A base da pizza é a simplicidade country, mas sempre que a música o pede recorrem sem pudor a progressões de acordes mais complexas. Veja-se o caso de “Radio Cure” e “Poor Places”, que começam simples e escuras, e desembocam em harmonias à Beatles, inundando tudo de luz. Esse é, aliás, o segredo deste disco: marimbarem para o manual de receitas do alternative country, espraiando-se para onde bem lhes apetecer. Se quiserem enfiar os The Band no krautrock, os Pavement no psicadelismo, ou o Beck nos Byrds, enfiam-nos, ninguém tem nada a ver com isso. Ainda por cima, tinham acabado de comprar o próprio estúdio.
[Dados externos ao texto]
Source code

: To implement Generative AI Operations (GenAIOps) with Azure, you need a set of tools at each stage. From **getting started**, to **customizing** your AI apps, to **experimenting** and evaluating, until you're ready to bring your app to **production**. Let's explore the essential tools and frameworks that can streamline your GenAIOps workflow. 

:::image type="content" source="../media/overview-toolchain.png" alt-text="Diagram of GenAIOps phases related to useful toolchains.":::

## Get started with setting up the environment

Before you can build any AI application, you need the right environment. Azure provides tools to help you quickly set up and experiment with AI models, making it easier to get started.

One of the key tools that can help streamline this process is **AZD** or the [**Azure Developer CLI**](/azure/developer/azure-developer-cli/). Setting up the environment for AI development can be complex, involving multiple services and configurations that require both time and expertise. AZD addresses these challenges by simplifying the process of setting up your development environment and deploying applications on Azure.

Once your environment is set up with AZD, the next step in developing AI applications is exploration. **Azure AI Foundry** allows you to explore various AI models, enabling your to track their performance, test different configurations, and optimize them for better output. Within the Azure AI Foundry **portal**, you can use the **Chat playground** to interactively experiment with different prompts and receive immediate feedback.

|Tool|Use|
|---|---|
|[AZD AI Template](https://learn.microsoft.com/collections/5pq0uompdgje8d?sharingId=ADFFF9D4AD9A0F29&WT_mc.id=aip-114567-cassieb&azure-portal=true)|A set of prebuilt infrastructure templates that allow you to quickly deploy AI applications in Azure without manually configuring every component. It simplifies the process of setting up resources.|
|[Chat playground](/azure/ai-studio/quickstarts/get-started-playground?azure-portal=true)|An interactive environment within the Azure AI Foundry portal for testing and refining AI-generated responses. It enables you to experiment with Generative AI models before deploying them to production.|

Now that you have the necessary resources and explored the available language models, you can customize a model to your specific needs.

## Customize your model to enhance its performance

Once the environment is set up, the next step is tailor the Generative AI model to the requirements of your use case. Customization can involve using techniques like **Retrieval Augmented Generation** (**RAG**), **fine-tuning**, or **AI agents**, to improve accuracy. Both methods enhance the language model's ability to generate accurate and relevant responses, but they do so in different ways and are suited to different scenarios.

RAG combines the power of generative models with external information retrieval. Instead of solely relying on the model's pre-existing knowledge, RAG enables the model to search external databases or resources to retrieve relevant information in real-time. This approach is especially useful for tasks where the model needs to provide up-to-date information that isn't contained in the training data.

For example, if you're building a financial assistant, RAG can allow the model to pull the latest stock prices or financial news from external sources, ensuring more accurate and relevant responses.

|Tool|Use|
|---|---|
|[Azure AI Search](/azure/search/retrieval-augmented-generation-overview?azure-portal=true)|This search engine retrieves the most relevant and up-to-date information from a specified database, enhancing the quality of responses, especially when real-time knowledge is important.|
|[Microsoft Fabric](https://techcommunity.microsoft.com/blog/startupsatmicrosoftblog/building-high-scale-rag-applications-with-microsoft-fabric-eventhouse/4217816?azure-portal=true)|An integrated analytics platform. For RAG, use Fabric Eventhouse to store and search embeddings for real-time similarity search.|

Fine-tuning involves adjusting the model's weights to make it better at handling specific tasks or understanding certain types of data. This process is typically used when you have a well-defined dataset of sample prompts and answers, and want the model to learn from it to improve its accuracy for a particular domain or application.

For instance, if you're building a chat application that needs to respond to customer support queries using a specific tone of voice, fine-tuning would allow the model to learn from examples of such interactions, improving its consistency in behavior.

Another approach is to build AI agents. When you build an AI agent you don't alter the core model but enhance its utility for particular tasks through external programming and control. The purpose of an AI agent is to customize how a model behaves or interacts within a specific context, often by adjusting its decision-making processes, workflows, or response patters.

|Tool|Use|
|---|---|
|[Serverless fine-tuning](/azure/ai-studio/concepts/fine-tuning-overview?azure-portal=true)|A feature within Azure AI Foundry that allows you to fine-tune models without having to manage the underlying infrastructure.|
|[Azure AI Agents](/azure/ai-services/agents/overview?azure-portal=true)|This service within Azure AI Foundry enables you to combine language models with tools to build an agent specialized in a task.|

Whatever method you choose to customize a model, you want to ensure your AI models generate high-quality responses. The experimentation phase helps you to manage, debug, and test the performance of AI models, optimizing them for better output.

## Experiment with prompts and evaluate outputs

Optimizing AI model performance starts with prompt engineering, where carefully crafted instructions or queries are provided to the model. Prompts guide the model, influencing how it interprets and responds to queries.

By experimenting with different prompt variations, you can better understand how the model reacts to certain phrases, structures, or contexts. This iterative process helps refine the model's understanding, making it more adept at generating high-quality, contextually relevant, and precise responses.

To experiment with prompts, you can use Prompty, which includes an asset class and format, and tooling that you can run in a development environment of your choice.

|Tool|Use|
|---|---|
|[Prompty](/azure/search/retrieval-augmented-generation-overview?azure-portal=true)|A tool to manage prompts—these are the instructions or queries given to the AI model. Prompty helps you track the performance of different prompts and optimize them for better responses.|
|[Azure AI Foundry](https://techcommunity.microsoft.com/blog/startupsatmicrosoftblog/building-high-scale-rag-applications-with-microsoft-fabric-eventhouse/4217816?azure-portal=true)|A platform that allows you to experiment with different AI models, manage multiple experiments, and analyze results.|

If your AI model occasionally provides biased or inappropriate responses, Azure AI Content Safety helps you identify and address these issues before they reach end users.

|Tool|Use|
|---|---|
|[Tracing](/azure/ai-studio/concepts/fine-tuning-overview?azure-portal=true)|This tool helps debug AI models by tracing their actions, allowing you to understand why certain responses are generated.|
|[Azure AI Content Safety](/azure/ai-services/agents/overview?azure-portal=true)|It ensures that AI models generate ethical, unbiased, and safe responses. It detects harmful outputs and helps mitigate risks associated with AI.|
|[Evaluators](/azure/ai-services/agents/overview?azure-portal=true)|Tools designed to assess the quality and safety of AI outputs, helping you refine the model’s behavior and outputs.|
Pareciam crianças, brincando, fascinados, com todos aqueles botões…
30% do encanto do álbum está na voz displicente de Jeff Tweedy, sempre ensonada e ramelosa. As canções vão-se espreguiçando devagar, e mesmo nos temas mais a abrir, como a divertida “Heavy Metal Drummer”, Jeff parece chateado por o terem tirado da cama.
Como se já não bastasse o escândalo de as melodias serem tão bonitas, Jeff tem ainda o desplante de escrever letras espertas, captando os ansiosos ares do tempo. Imagens apocalípticas, como prédios a cair e bandeiras a arder, profetizam estranhamente o 11 de Setembro. Ruídos de estática de rádio atravessam o disco, metáfora para a dificuldade que cada um de nós tem em se fazer entender pelos outros – mesmo os que mais amamos, sobretudo os que mais amamos.
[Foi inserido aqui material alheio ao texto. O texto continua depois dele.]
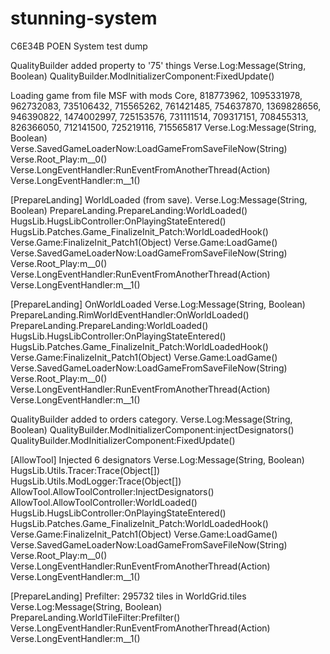 # stunning-system
C6E34B POEN 
System test dump

QualityBuilder added property to '75' things
Verse.Log:Message(String, Boolean)
QualityBuilder.ModInitializerComponent:FixedUpdate()

Loading game from file MSF with mods Core, 818773962, 1095331978, 962732083, 735106432, 715565262, 761421485, 754637870, 1369828656, 946390822, 1474002997, 725153576, 731111514, 709317151, 708455313, 826366050, 712141500, 725219116, 715565817
Verse.Log:Message(String, Boolean)
Verse.SavedGameLoaderNow:LoadGameFromSaveFileNow(String)
Verse.Root_Play:<Start>m__0()
Verse.LongEventHandler:RunEventFromAnotherThread(Action)
Verse.LongEventHandler:<UpdateCurrentAsynchronousEvent>m__1()

[PrepareLanding] WorldLoaded (from save).
Verse.Log:Message(String, Boolean)
PrepareLanding.PrepareLanding:WorldLoaded()
HugsLib.HugsLibController:OnPlayingStateEntered()
HugsLib.Patches.Game_FinalizeInit_Patch:WorldLoadedHook()
Verse.Game:FinalizeInit_Patch1(Object)
Verse.Game:LoadGame()
Verse.SavedGameLoaderNow:LoadGameFromSaveFileNow(String)
Verse.Root_Play:<Start>m__0()
Verse.LongEventHandler:RunEventFromAnotherThread(Action)
Verse.LongEventHandler:<UpdateCurrentAsynchronousEvent>m__1()

[PrepareLanding] OnWorldLoaded
Verse.Log:Message(String, Boolean)
PrepareLanding.RimWorldEventHandler:OnWorldLoaded()
PrepareLanding.PrepareLanding:WorldLoaded()
HugsLib.HugsLibController:OnPlayingStateEntered()
HugsLib.Patches.Game_FinalizeInit_Patch:WorldLoadedHook()
Verse.Game:FinalizeInit_Patch1(Object)
Verse.Game:LoadGame()
Verse.SavedGameLoaderNow:LoadGameFromSaveFileNow(String)
Verse.Root_Play:<Start>m__0()
Verse.LongEventHandler:RunEventFromAnotherThread(Action)
Verse.LongEventHandler:<UpdateCurrentAsynchronousEvent>m__1()

QualityBuilder added to orders category.
Verse.Log:Message(String, Boolean)
QualityBuilder.ModInitializerComponent:injectDesignators()
QualityBuilder.ModInitializerComponent:FixedUpdate()

[AllowTool] Injected 6 designators
Verse.Log:Message(String, Boolean)
HugsLib.Utils.Tracer:Trace(Object[])
HugsLib.Utils.ModLogger:Trace(Object[])
AllowTool.AllowToolController:InjectDesignators()
AllowTool.AllowToolController:WorldLoaded()
HugsLib.HugsLibController:OnPlayingStateEntered()
HugsLib.Patches.Game_FinalizeInit_Patch:WorldLoadedHook()
Verse.Game:FinalizeInit_Patch1(Object)
Verse.Game:LoadGame()
Verse.SavedGameLoaderNow:LoadGameFromSaveFileNow(String)
Verse.Root_Play:<Start>m__0()
Verse.LongEventHandler:RunEventFromAnotherThread(Action)
Verse.LongEventHandler:<UpdateCurrentAsynchronousEvent>m__1()

[PrepareLanding] Prefilter: 295732 tiles in WorldGrid.tiles
Verse.Log:Message(String, Boolean)
PrepareLanding.WorldTileFilter:Prefilter()
Verse.LongEventHandler:RunEventFromAnotherThread(Action)
Verse.LongEventHandler:<UpdateCurrentAsynchronousEvent>m__1()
Por fim, há a mitologia: a pressão da editora para tornar o disco mais acessível, a recusa da banda em fazê-lo, o chuto no cu editorial, a divulgação online do disco, o inesperado sucesso. A arte ganhando ao dinheiro, David vencendo Golias. É uma história bonita, sim, senhor, mas são as suas canções que fazem o disco perdurar.
Há quem lhe chame o Ok Computer americano: a mesma ansiedade difusa agora traduzida em guitarras acústicas e slide guitar. Nós preferimos chamar-lhe Yankee Hotel Foxtrot. O mínimo de decência para com um dos discos da década é tratá-lo pelo seu nome.